(The story is refiled to correct annual USDA slaughter figures in paragraph nine)
(Reuters) - Smithfield Foods Inc, the world’s largest pork processor, suspended hog slaughter at its Tar Heel, North Carolina, plant on Friday because of the spread of the deadly Porcine Epidemic Diarrhea virus (PEDv) which has tightened hog supplies, industry sources said.
The Tar Heel plant, the company’s largest pork processing facility, reduced its slaughter schedule this week to four days from five days, said the sources, who have knowledge of the plant’s operations and hog purchases. They requested anonymity because of the sensitivity of the issue.
While it is not slaughtering hogs on Friday, the plant is processing meat from this week’s kill, the persons said.
Smithfield, acquired last year by China’s Shuanghui International, said it does not comment on daily operations, minor disruptions, and openings or closings of processing plants.
Friday’s move follows days of market talk about U.S. pork processors cutting back working days because of reduced supplies, a measure that reflects the growing damage caused the virus.
It is not clear how long the company will adhere to the shortened slaughter schedule. Smithfield may also reduce operations at its plant in Clinton, North Carolina, the sources said.
The Tar Heel plant is the largest pork processing plant in the United States, with an estimated slaughter capacity of 30,000 to 34,000 hogs a day.
Smithfield’s decision to reduce the kill schedule in response to the hog virus is expected to be repeated by other companies in the weeks ahead as U.S. pork processors struggle to source hogs, analysts said.
The United States, the world’s largest pork exporter, slaughtered some 112 million hogs in 2013, according to the U.S. Department of Agriculture.
The pig virus has spread across the U.S. Hog Belt with swine specialists estimating that at least 4 million to 5 million hogs have died of PEDv since it was identified in the United States in May 2013.
PEDv does not affect humans and is not a food safety risk.
The tight supply of hogs was reflected in the U.S. government’s weekly slaughter estimates on Friday. The U.S. Department of Agriculture estimated Friday’s hog slaughter at 360,000 head, down 51,000 head from a week ago.

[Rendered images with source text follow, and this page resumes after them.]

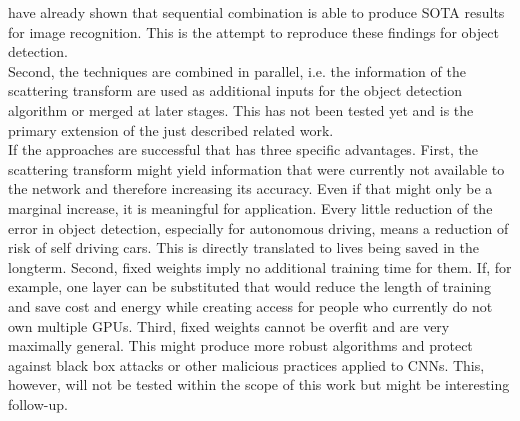 have already shown that sequential combination is able to produce SOTA results for image recognition. This is the attempt to reproduce these findings for object detection. \\
Second, the techniques are combined in parallel, i.e. the information of the scattering transform are used as additional inputs for the object detection algorithm or merged at later stages. This has not been tested yet and is the primary extension of the just described related work.\\
If the approaches are successful that has three specific advantages. First, the scattering transform might yield information that were currently not available to the network and therefore increasing its accuracy. Even if that might only be a marginal increase, it is meaningful for application. Every little reduction of the error in object detection, especially for autonomous driving, means a reduction of risk of self driving cars. This is directly translated to lives being saved in the longterm. 
Second, fixed weights imply no additional training time for them. If, for example, one layer can be substituted that would reduce the length of training and save cost and energy while creating access for people who currently do not own multiple GPUs.
Third, fixed weights cannot be overfit and are very maximally general. This might produce more robust algorithms and protect against black box attacks or other malicious practices applied to CNNs. This, however, will not be tested within the scope of this work but might be interesting follow-up.
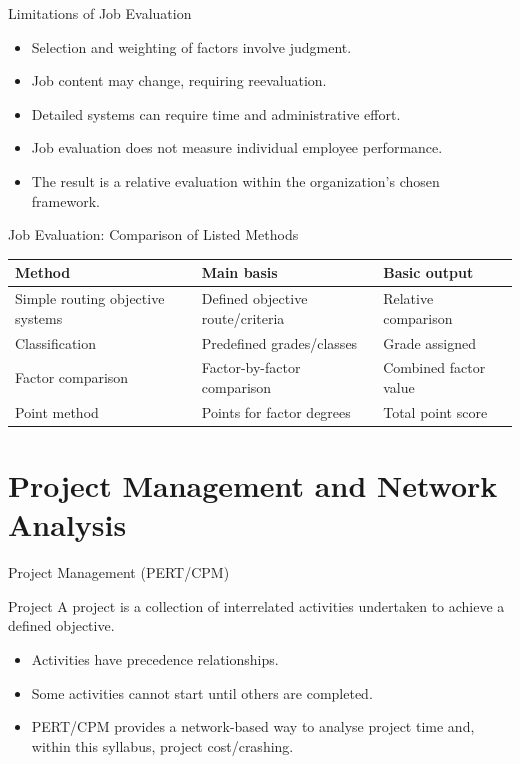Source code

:\documentclass[aspectratio=169,10pt]{beamer}
\begin{document}
\begin{frame}{Limitations of Job Evaluation}
\begin{itemize}
  \item Selection and weighting of factors involve judgment.
  \item Job content may change, requiring reevaluation.
  \item Detailed systems can require time and administrative effort.
  \item Job evaluation does not measure individual employee performance.
  \item The result is a relative evaluation within the organization's chosen framework.
\end{itemize}
\end{frame}

\begin{frame}{Job Evaluation: Comparison of Listed Methods}
\centering
\small
\begin{tabular}{l|l|l}
\toprule
Method & Main basis & Basic output\\
\midrule
Simple routing objective systems & Defined objective route/criteria & Relative comparison\\
Classification & Predefined grades/classes & Grade assigned\\
Factor comparison & Factor-by-factor comparison & Combined factor value\\
Point method & Points for factor degrees & Total point score\\
\bottomrule
\end{tabular}
\end{frame}

\section{Project Management and Network Analysis}

\begin{frame}{Project Management (PERT/CPM)}
\begin{block}{Project}
A project is a collection of interrelated activities undertaken to achieve a defined objective.
\end{block}
\begin{itemize}
  \item Activities have precedence relationships.
  \item Some activities cannot start until others are completed.
  \item PERT/CPM provides a network-based way to analyse project time and, within this syllabus, project cost/crashing.
\end{itemize}
\end{frame}
\end{document}

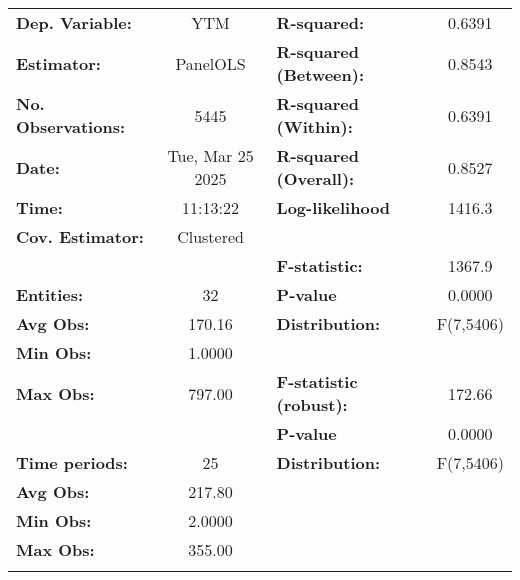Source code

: \begin{center}
\begin{tabular}{lclc}
\toprule
\textbf{Dep. Variable:}         &        YTM         & \textbf{  R-squared:         }   &      0.6391      \\
\textbf{Estimator:}             &      PanelOLS      & \textbf{  R-squared (Between):}  &      0.8543      \\
\textbf{No. Observations:}      &        5445        & \textbf{  R-squared (Within):}   &      0.6391      \\
\textbf{Date:}                  &  Tue, Mar 25 2025  & \textbf{  R-squared (Overall):}  &      0.8527      \\
\textbf{Time:}                  &      11:13:22      & \textbf{  Log-likelihood     }   &      1416.3      \\
\textbf{Cov. Estimator:}        &     Clustered      & \textbf{                     }   &                  \\
\textbf{}                       &                    & \textbf{  F-statistic:       }   &      1367.9      \\
\textbf{Entities:}              &         32         & \textbf{  P-value            }   &      0.0000      \\
\textbf{Avg Obs:}               &       170.16       & \textbf{  Distribution:      }   &    F(7,5406)     \\
\textbf{Min Obs:}               &       1.0000       & \textbf{                     }   &                  \\
\textbf{Max Obs:}               &       797.00       & \textbf{  F-statistic (robust):} &      172.66      \\
\textbf{}                       &                    & \textbf{  P-value            }   &      0.0000      \\
\textbf{Time periods:}          &         25         & \textbf{  Distribution:      }   &    F(7,5406)     \\
\textbf{Avg Obs:}               &       217.80       & \textbf{                     }   &                  \\
\textbf{Min Obs:}               &       2.0000       & \textbf{                     }   &                  \\
\textbf{Max Obs:}               &       355.00       & \textbf{                     }   &                  \\
\textbf{}                       &                    & \textbf{                     }   &                  \\

\end{tabular}
\end{center}
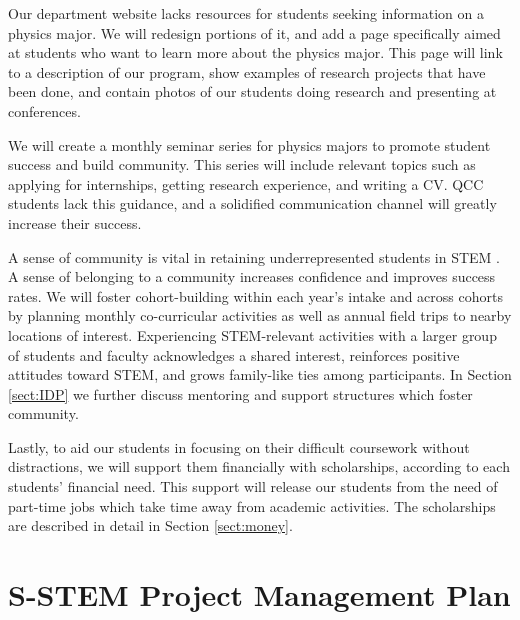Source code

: \documentclass[12pt]{article}
\begin{document}
Our department website lacks resources for students seeking information on a physics major.  We will redesign portions of it, and add a page specifically aimed at students who want to learn more about the physics major.  This page will link to a description of our program, show examples of research projects that have been done, and contain photos of our students doing research and presenting at conferences.
	
We will create a monthly seminar series for physics majors to promote student success and build community.  This series will include relevant topics such as applying for internships, getting research experience, and writing a CV.  QCC students lack this guidance, and a solidified communication channel will greatly increase their success.

A sense of community is vital in retaining underrepresented students in STEM \citep[][and references therein]{NAP25257}.  A sense of belonging to a community increases confidence and improves success rates.  We will foster cohort-building within each year's intake and across cohorts by planning monthly co-curricular activities as well as annual field trips to nearby locations of interest.  Experiencing STEM-relevant activities with a larger group of students and faculty acknowledges a shared interest, reinforces positive attitudes toward STEM, and grows family-like ties among participants.  In Section \ref{sect:IDP} we further discuss mentoring and support structures which foster community.

Lastly, to aid our students in focusing on their difficult coursework without distractions, we will support them financially with scholarships, according to each students' financial need.  This support will release our students from the need of part-time jobs which take time away from academic activities.  The scholarships are described in detail in Section \ref{sect:money}.

\vspace{-5mm}


\section{\large{S-STEM Project Management Plan}\label{sect:money}}
\vspace{-3mm}
\end{document}
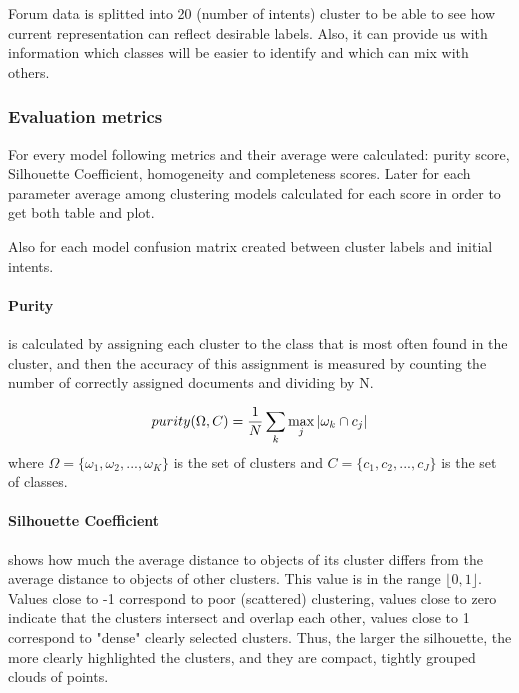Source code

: \documentclass[11pt]{article}
\begin{document}

Forum data is splitted into 20 (number of intents) cluster to be able to see how current representation can reflect desirable labels. Also, it can provide us with information which classes will be easier to identify and which can mix with others.

\subsubsection{Evaluation metrics}

For every model following metrics and their average were calculated: purity score, Silhouette Coefficient, homogeneity and completeness scores. Later for each parameter average among clustering models calculated for each score in order to get both table and plot.

Also for each model confusion matrix created between cluster labels and initial intents.

\paragraph{Purity} is calculated by assigning each cluster to the class that is most often found in the cluster, and then the accuracy of this assignment is measured by counting the number of correctly assigned documents and dividing by N.

\begin{equation}
\centering
purity(\Omega,C) =\frac{1}{N} \sum_{k} \max_{j}|\omega_{k}\cap c_{j}|
\end{equation}
where $\Omega=\{\omega_{1}, \omega_{2}, ... ,\omega_{K}\}$ is the set of clusters and $C = \{c_{1}, c_{2}, ... , c_{J}\}$ is the set of classes. 

\paragraph{Silhouette Coefficient} shows how much the average distance to objects of its cluster differs from the average distance to objects of other clusters. This value is in the range $\lfloor 0, 1\rfloor$. Values close to -1 correspond to poor (scattered) clustering, values close to zero indicate that the clusters intersect and overlap each other, values close to 1 correspond to "dense" clearly selected clusters. Thus, the larger the silhouette, the more clearly highlighted the clusters, and they are compact, tightly grouped clouds of points.
\end{document}

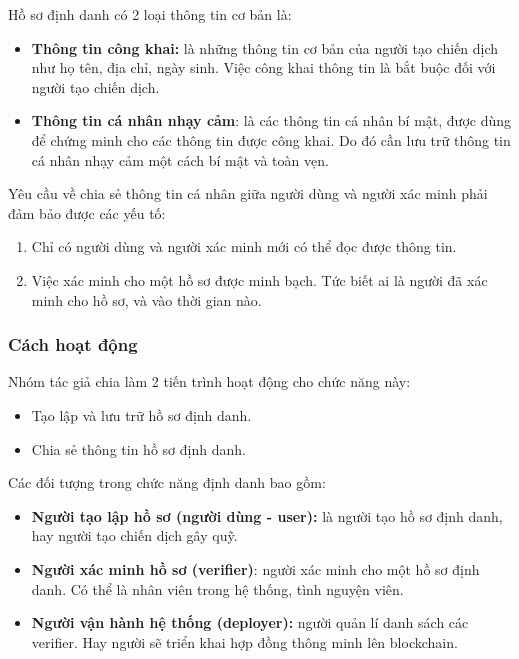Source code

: \documentclass[../main-report.tex]{subfiles}
\begin{document}
Hồ sơ định danh có 2 loại thông tin cơ bản là: 

\begin{itemize}
\item \textbf{Thông tin công khai:} là những thông tin cơ bản của người tạo chiến dịch như họ tên, địa chỉ, ngày sinh. Việc công khai thông tin là bắt buộc đối với người tạo chiến dịch.
\item \textbf{Thông tin cá nhân nhạy cảm}: là các thông tin cá nhân bí mật, được dùng để chứng minh cho các thông tin được công khai. Do đó cần lưu trữ thông tin cá nhân nhạy cảm một cách bí mật và toàn vẹn.
\end{itemize}

Yêu cầu về chia sẻ thông tin cá nhân giữa người dùng và người xác minh phải đảm bảo được các yếu tố:

\begin{enumerate}
\item Chỉ có người dùng và người xác minh mới có thể đọc được thông tin.
\item Việc xác minh cho một hồ sơ được minh bạch. Tức biết ai là người đã xác minh cho hồ sơ, và vào thời gian nào.
\end{enumerate}

\subsubsection{Cách hoạt động}
Nhóm tác giả chia làm 2 tiến trình hoạt động cho chức năng này:

\begin{itemize}
\item Tạo lập và lưu trữ hồ sơ định danh.
\item Chia sẻ thông tin hồ sơ định danh.
\end{itemize}

Các đối tượng trong chức năng định danh bao gồm:

\begin{itemize}
\item \textbf{Người tạo lập hồ sơ (người dùng - user):} là người tạo hồ sơ định danh, hay người tạo chiến dịch gây quỹ.
\item \textbf{Người xác minh hồ sơ (verifier)}: người xác minh cho một hồ sơ định danh. Có thể là nhân viên trong hệ thống, tình nguyện viên.
\item \textbf{Người vận hành hệ thống (deployer):} người quản lí danh sách các verifier. Hay người sẽ triển khai hợp đồng thông minh lên \gls{blockchain}.
\end{itemize}
\end{document}
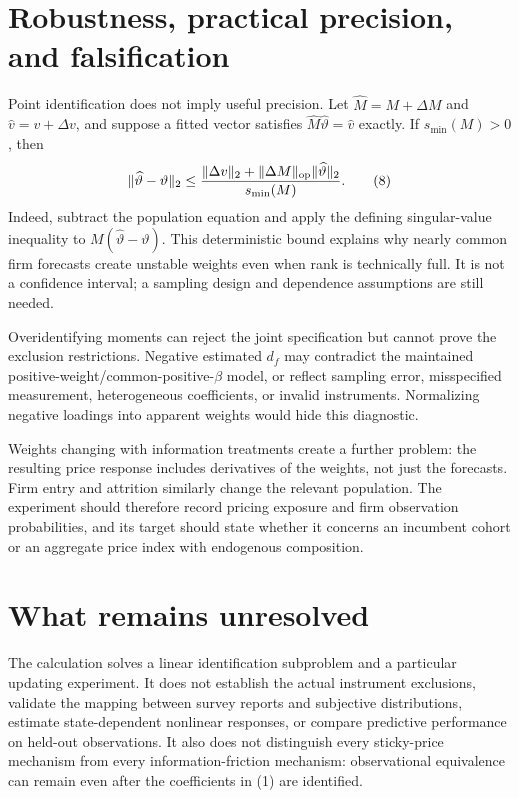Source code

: \documentclass[11pt,a4paper]{article}
\begin{document}
\section{Robustness, practical precision, and falsification}
Point identification does not imply useful precision. Let $\widehat M=M+\Delta M$ and $\widehat v=v+\Delta v$, and suppose a fitted vector satisfies $\widehat M\widehat\vartheta=\widehat v$ exactly. If $s_{\min}(M)>0$, then
\[
 \|\widehat\vartheta-\vartheta\|_2
 \le
 \frac{\|\Delta v\|_2+\|\Delta M\|_{\rm op}\|\widehat\vartheta\|_2}
 {s_{\min}(M)}.
 \tag{8}
\]
Indeed, subtract the population equation and apply the defining singular-value inequality to $M(\widehat\vartheta-\vartheta)$. This deterministic bound explains why nearly common firm forecasts create unstable weights even when rank is technically full. It is not a confidence interval; a sampling design and dependence assumptions are still needed.

Overidentifying moments can reject the joint specification but cannot prove the exclusion restrictions. Negative estimated $d_f$ may contradict the maintained positive-weight/common-positive-$\beta$ model, or reflect sampling error, misspecified measurement, heterogeneous coefficients, or invalid instruments. Normalizing negative loadings into apparent weights would hide this diagnostic.

Weights changing with information treatments create a further problem: the resulting price response includes derivatives of the weights, not just the forecasts. Firm entry and attrition similarly change the relevant population. The experiment should therefore record pricing exposure and firm observation probabilities, and its target should state whether it concerns an incumbent cohort or an aggregate price index with endogenous composition.
\section{What remains unresolved}
The calculation solves a linear identification subproblem and a particular updating experiment. It does not establish the actual instrument exclusions, validate the mapping between survey reports and subjective distributions, estimate state-dependent nonlinear responses, or compare predictive performance on held-out observations. It also does not distinguish every sticky-price mechanism from every information-friction mechanism: observational equivalence can remain even after the coefficients in (1) are identified.
\end{document}
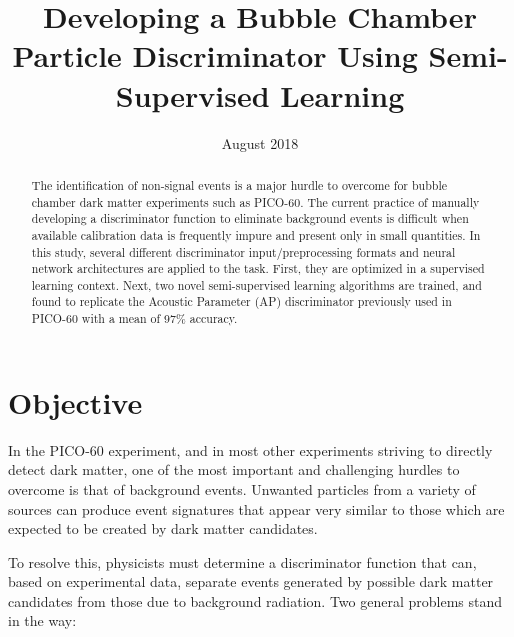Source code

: \documentclass[10pt]{article}
\begin{document}
\title{Developing a Bubble Chamber Particle Discriminator Using Semi-Supervised Learning}

\date{August 2018}
\maketitle

\begin{abstract}
    The identification of non-signal events is a major hurdle to overcome for bubble chamber dark matter experiments such as PICO-60. The current practice of manually developing a discriminator function to eliminate background events is difficult when available calibration data is frequently impure and present only in small quantities. In this study, several different discriminator input/preprocessing formats and neural network architectures are applied to the task. First, they are optimized in a supervised learning context. Next, two novel semi-supervised learning algorithms are trained, and found to replicate the Acoustic Parameter (AP) discriminator previously used in PICO-60 with a mean of 97\% accuracy.
\end{abstract}

\section{Objective}

In the PICO-60 experiment, and in most other experiments striving to directly detect dark matter, one of the most important and challenging hurdles to overcome is that of background events. Unwanted particles from a variety of sources can produce event signatures that appear very similar to those which are expected to be created by dark matter candidates.

To resolve this, physicists must determine a discriminator function that can, based on experimental data, separate events generated by possible dark matter candidates from those due to background radiation. Two general problems stand in the way:
\end{document}
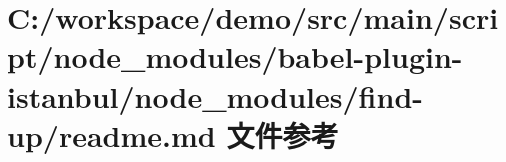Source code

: \hypertarget{node__modules_2babel-plugin-istanbul_2node__modules_2find-up_2_r_e_a_d_m_e_8md}{}\section{C\+:/workspace/demo/src/main/script/node\+\_\+modules/babel-\/plugin-\/istanbul/node\+\_\+modules/find-\/up/readme.md 文件参考}
\label{node__modules_2babel-plugin-istanbul_2node__modules_2find-up_2_r_e_a_d_m_e_8md}
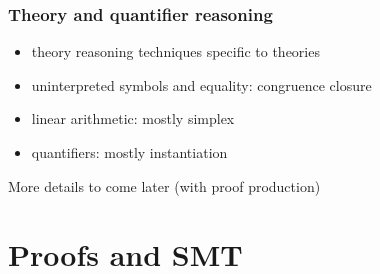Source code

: \documentclass[svgnames,table,mathserif]{beamer}
\begin{document}

\begin{frame}
  \frametitle{Theory and quantifier reasoning}

  \begin{itemize}
  \item theory reasoning techniques specific to theories
  \item uninterpreted symbols and equality: congruence closure
  \item linear arithmetic: mostly simplex
  \item quantifiers: mostly instantiation
  \end{itemize}

  More details to come later (with proof production)

\end{frame}


\section{Proofs and SMT}

\end{document}

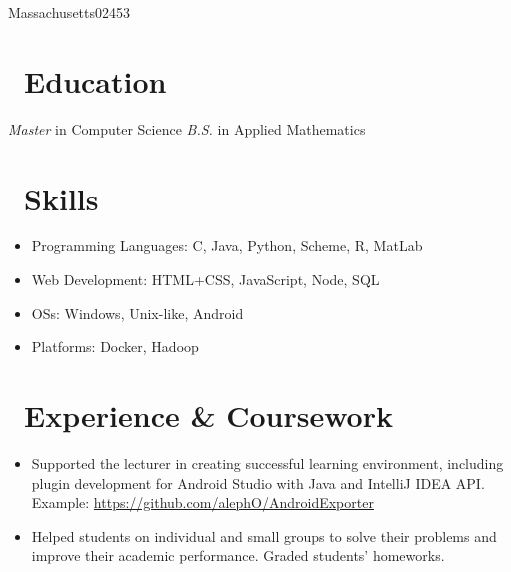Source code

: \documentclass{resume}
\begin{document}


\address{116 Russell St}{Massachusetts}{02453}
 
\section{\texorpdfstring{\faGraduationCap}\ \ Education}
\textit{Master} in Computer Science
\textit{B.S.} in Applied Mathematics



\section{\texorpdfstring{\faCogs}\ \ Skills}
\begin{itemize}[parsep=0.5ex]
  \item Programming Languages: C, Java, Python, Scheme, R, MatLab
  \item Web Development: HTML+CSS, JavaScript, Node, SQL
  \item OSs: Windows, Unix-like, Android
  \item Platforms: Docker, Hadoop
\end{itemize}



\section{\texorpdfstring{\faUsers}\ \ Experience \& Coursework}

\begin{itemize}
  \item Supported the lecturer in creating successful learning environment, including plugin development for Android Studio with Java and IntelliJ IDEA API. 
  \newline
  Example: \href{https://github.com/alephO/AndroidExporter}{https://github.com/alephO/AndroidExporter}
  \item Helped students on individual and small groups to solve their problems and improve their academic performance. Graded students' homeworks.
\end{itemize}
\end{document}
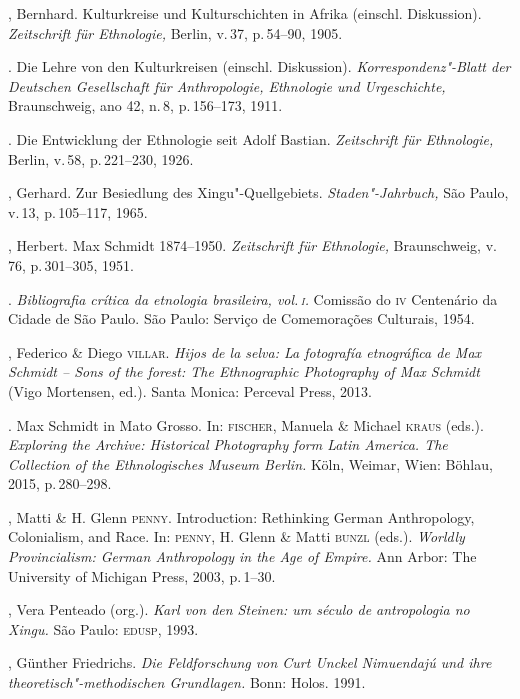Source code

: \begin{bibliohedra}
 , Bernhard. Kulturkreise und Kulturschichten in Afrika
 (einschl. Diskussion). \textit{Zeitschrift für Ethnologie,} Berlin, v.\,37, p.\,54--90, 1905.

 \titidem. Die Lehre von den Kulturkreisen (einschl.
 Diskussion). \textit{Korrespondenz"-Blatt der Deutschen Gesellschaft für
 Anthropologie, Ethnologie und Urgeschichte,} Braunschweig, ano 42, n.\,8,
 p.\,156--173, 1911.

 \titidem. Die Entwicklung der Ethnologie seit Adolf Bastian.
 \textit{Zeitschrift für Ethnologie,} Berlin, v.\,58, p.\,221--230, 1926.

 , Gerhard. Zur Besiedlung des Xingu"-Quellgebiets.
 \textit{Staden"-Jahrbuch,} São Paulo, v.\,13, p.\,105--117, 1965.

 , Herbert. Max Schmidt 1874--1950. \textit{Zeitschrift für
 Ethnologie,} Braunschweig, v.\,76, p.\,301--305, 1951.

 \titidem. \textit{Bibliografia crítica da etnologia
 brasileira, vol.\,\textsc{i}.} Comissão do \textsc{iv} Centenário da Cidade de São Paulo.
 São Paulo: Serviço de Comemorações Culturais, 1954.

 , Federico \& Diego \textsc{villar}. \textit{Hijos de la selva: La
 fotografía etnográfica de Max Schmidt -- Sons of the forest: The
 Ethnographic Photography of Max Schmidt} (Vigo Mortensen, ed.). Santa
 Monica: Perceval Press, 2013.

 \titidem. Max Schmidt in Mato Grosso. In: \textsc{fischer}, Manuela
 \& Michael \textsc{kraus} (eds.). \textit{Exploring the Archive: Historical
 Photography form Latin America. The Collection of the Ethnologisches
 Museum Berlin.} Köln, Weimar, Wien: Böhlau, 2015, p.\,280--298.

 , Matti \& H. Glenn \textsc{penny}. Introduction: Rethinking German
 Anthropology, Colonialism, and Race. In: \textsc{penny}, H. Glenn \& Matti \textsc{bunzl}
 (eds.). \textit{Worldly Provincialism: German Anthropology in the Age of
 Empire.} Ann Arbor: The University of Michigan Press, 2003, p.\,1--30.

 , Vera Penteado (org.). \textit{Karl von den Steinen: um século de
 antropologia no Xingu.} São Paulo: \textsc{edusp}, 1993.

 , Günther Friedrichs. \textit{Die Feldforschung von Curt Unckel
 Nimuendajú und ihre theoretisch"-methodischen Grundlagen.} Bonn: Holos.
 1991.


\end{bibliohedra}
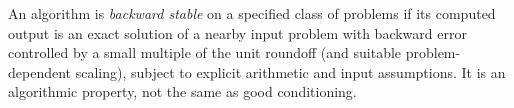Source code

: 
An algorithm is \emph{backward stable} on a specified class of problems if its computed output is an exact solution of a nearby input problem with backward error controlled by a small multiple of the unit roundoff (and suitable problem-dependent scaling), subject to explicit arithmetic and input assumptions. It is an algorithmic property, not the same as good conditioning.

The USDA estimated hog slaughter so far this year down 3.5 percent from the same period a year ago.
“I think that kind of operating approach, cutting one day a week, is possibly coming to some Midwest plants in May,” said Steve Meyer, livestock economist at Paragon Economics.
Plants owned by Hormel Foods Corp, JBS Swift, and Triumph Foods are among Midwestern facilities that plan either to trim daily operations by a couple of hours, eliminate overtime or suspend Saturday slaughter, according to sources in the cash hog market.